I want to scrape information using BeautifulSoup and iterate through multiple pages. I know how to do this by writing for page in range(1, 3) for example if I want the info on first 2 pages. However, the information is dynamic and the number of pages will increase. So how can I iterate when I don't know the last page? Currently I have the following code:

import pandas as pd
import numpy as np
import requests
from bs4 import BeautifulSoup

headers = {'user-agent': 'Mozilla/5.0'}

listing_details = []

for page in range(1,3):
    response = requests.get('https://www.realestate.co.nz/residential/sale/auckland?by=latest&oad=true&page={}&pm=1'.format(page), headers=headers)
    listings = BeautifulSoup(response.content, "lxml")
    
    details = listings.findAll('div', attrs={"data-test":"tile"})
    for detail in details:

        # get property links
        links = detail.findAll('a', href=True)
        for link in links:
            link="https://www.realestate.co.nz" + link['href']

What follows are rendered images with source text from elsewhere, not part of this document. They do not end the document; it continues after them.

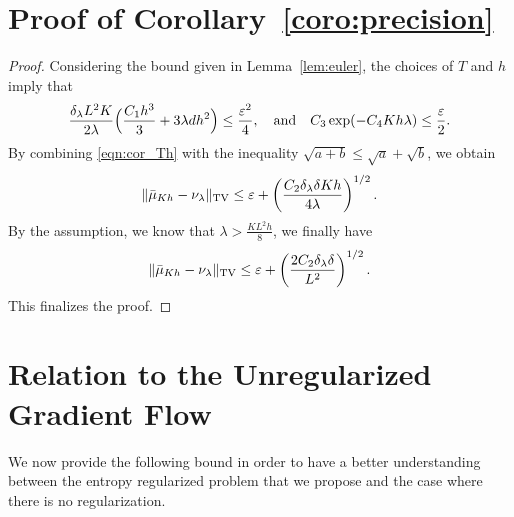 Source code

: \section{Proof of Corollary~\ref{coro:precision}}
\begin{proof}
Considering the bound given in Lemma~\ref{lem:euler}, the choices of $T$ and $h$ imply that
\begin{align}
\frac{\delta_\lambda L^2 K}{2\lambda} \Bigl( \frac{C_1 h^3}{3} + 3 \lambda d h^2 \Bigr) \leq \frac{\varepsilon^2}{4}, \quad \text{and} \quad C_3 \exp(-C_4 Kh \lambda) \leq \frac{\varepsilon}{2}. \label{eqn:cor_Th}
\end{align}
By combining \eqref{eqn:cor_Th} with the inequality $\sqrt{a+b}\leq \sqrt{a} + \sqrt{b}$, we obtain 
\begin{align}
\| \bar{\mu}_{Kh} - \nu_\lambda \|_{\textnormal{TV}} \leq \varepsilon + \left(\frac{C_2 \delta_\lambda \delta K h}{4\lambda}\right)^{1/2} .
\end{align}
By the assumption, we know that $\lambda > \frac{KL^2h}{8}$, we finally have
\begin{align}
\| \bar{\mu}_{Kh} - \nu_\lambda \|_{\textnormal{TV}} \leq \varepsilon + \left(\frac{2 C_2 \delta_\lambda \delta}{L^2}\right)^{1/2} .
\end{align}
This finalizes the proof. 
\end{proof}

\section{Relation to the Unregularized Gradient Flow}

We now provide the following bound in order to have a better understanding between the entropy regularized problem that we propose and the case where there is no regularization.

        listing_details.append([link])

df3 = pd.DataFrame(listing_details, columns=['Link'])
print(df3)

Answer 1

You can do a while True and break when next element is no longer present (or add in chosen end page number - which ever comes first)

import requests
from bs4 import BeautifulSoup as bs

page = 0

with requests.Session() as s:

    s.headers = {'User-Agent':'Mozilla/5.0'}

    while True:
        page+=1
        r = s.get(f'https://www.realestate.co.nz/residential/sale/auckland?by=latest&oad=true&page={page}&pm=1')
        soup = bs(r.content, 'lxml')
        next_page = soup.select_one('[data-test=next-link]')
        
        if next_page is None:
            break
        print(page)

---

You could also calculate from info provided within a script tag (this shows the idea of adding in a target number of pages):

import requests, re
from bs4 import BeautifulSoup as bs
import math

target_pages = 3

with requests.Session() as s:
    
    s.headers = {'User-Agent':'Mozilla/5.0'}
    r = s.get(f'https://www.realestate.co.nz/residential/sale/auckland?by=latest&oad=true&page=1&pm=1')
    counts = re.search(r'"totalResults\\":(?P<total>\d+),\\"resultsPerPage\\":(?P<perpage>\d+),', r.text, re.M)
    num_pages = math.ceil(int(counts.group('total'))/int(counts.group('perpage')))
    #print(int(counts.group('total')))
    print(num_pages)
    n = 2
    
    while n <= min(num_pages, target_pages):
        r = s.get(f'https://www.realestate.co.nz/residential/sale/auckland?by=latest&oad=true&page={n}&pm=1')
        print(n)
        n+=1

Answer 2

One solution might be create a while loop and iter in the pages, adding +1 to each loop. When the page content is broke or status code 404, break.